- [PROBLEM STATEMENT] Find the line with "- July, 2017_" in the records below. Copy it and every line after it, up to and including the line with "### Sex and Gender".

- [DATA FOR THIS EXERCISE]
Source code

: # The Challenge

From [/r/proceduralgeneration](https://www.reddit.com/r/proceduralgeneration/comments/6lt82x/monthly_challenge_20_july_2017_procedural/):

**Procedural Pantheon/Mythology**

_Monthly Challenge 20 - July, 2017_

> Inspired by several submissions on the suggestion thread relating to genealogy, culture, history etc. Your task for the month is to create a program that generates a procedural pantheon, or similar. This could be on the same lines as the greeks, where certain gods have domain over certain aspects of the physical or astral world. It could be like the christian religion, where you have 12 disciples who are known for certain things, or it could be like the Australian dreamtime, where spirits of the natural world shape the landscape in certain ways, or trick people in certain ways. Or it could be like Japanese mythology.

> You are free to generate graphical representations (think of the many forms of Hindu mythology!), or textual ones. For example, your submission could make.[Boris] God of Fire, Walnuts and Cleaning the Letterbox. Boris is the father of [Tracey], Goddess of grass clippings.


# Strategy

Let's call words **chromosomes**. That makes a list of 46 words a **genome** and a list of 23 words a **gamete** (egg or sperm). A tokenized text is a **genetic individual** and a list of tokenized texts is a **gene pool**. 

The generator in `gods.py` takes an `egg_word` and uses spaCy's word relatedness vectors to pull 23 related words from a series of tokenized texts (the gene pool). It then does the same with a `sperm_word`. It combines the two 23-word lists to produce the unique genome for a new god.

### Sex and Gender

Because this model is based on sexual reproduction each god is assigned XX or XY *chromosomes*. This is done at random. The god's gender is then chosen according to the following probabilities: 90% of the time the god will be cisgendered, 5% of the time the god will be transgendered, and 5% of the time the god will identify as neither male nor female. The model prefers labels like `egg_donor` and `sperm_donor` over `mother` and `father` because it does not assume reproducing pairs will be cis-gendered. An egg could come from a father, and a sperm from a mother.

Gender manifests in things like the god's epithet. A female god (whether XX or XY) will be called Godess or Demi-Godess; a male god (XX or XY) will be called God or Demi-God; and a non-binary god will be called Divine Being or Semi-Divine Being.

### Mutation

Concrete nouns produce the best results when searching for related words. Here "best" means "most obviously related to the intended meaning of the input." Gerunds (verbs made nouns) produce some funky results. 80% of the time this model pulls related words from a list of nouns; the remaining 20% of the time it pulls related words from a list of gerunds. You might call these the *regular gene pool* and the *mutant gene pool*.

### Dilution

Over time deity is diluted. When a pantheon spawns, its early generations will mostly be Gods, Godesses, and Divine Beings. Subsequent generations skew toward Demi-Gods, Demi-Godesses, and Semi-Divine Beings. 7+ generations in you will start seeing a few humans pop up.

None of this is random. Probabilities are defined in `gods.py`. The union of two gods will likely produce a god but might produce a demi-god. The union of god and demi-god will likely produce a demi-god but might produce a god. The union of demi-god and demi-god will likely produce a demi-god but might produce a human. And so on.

- [ANSWER SPACE]
_Monthly Challenge 20 - July, 2017_

> Inspired by several submissions on the suggestion thread relating to genealogy, culture, history etc. Your task for the month is to create a program that generates a procedural pantheon, or similar. This could be on the same lines as the greeks, where certain gods have domain over certain aspects of the physical or astral world. It could be like the christian religion, where you have 12 disciples who are known for certain things, or it could be like the Australian dreamtime, where spirits of the natural world shape the landscape in certain ways, or trick people in certain ways. Or it could be like Japanese mythology.

> You are free to generate graphical representations (think of the many forms of Hindu mythology!), or textual ones. For example, your submission could make.[Boris] God of Fire, Walnuts and Cleaning the Letterbox. Boris is the father of [Tracey], Goddess of grass clippings.


# Strategy

Let's call words **chromosomes**. That makes a list of 46 words a **genome** and a list of 23 words a **gamete** (egg or sperm). A tokenized text is a **genetic individual** and a list of tokenized texts is a **gene pool**. 

The generator in `gods.py` takes an `egg_word` and uses spaCy's word relatedness vectors to pull 23 related words from a series of tokenized texts (the gene pool). It then does the same with a `sperm_word`. It combines the two 23-word lists to produce the unique genome for a new god.

### Sex and Gender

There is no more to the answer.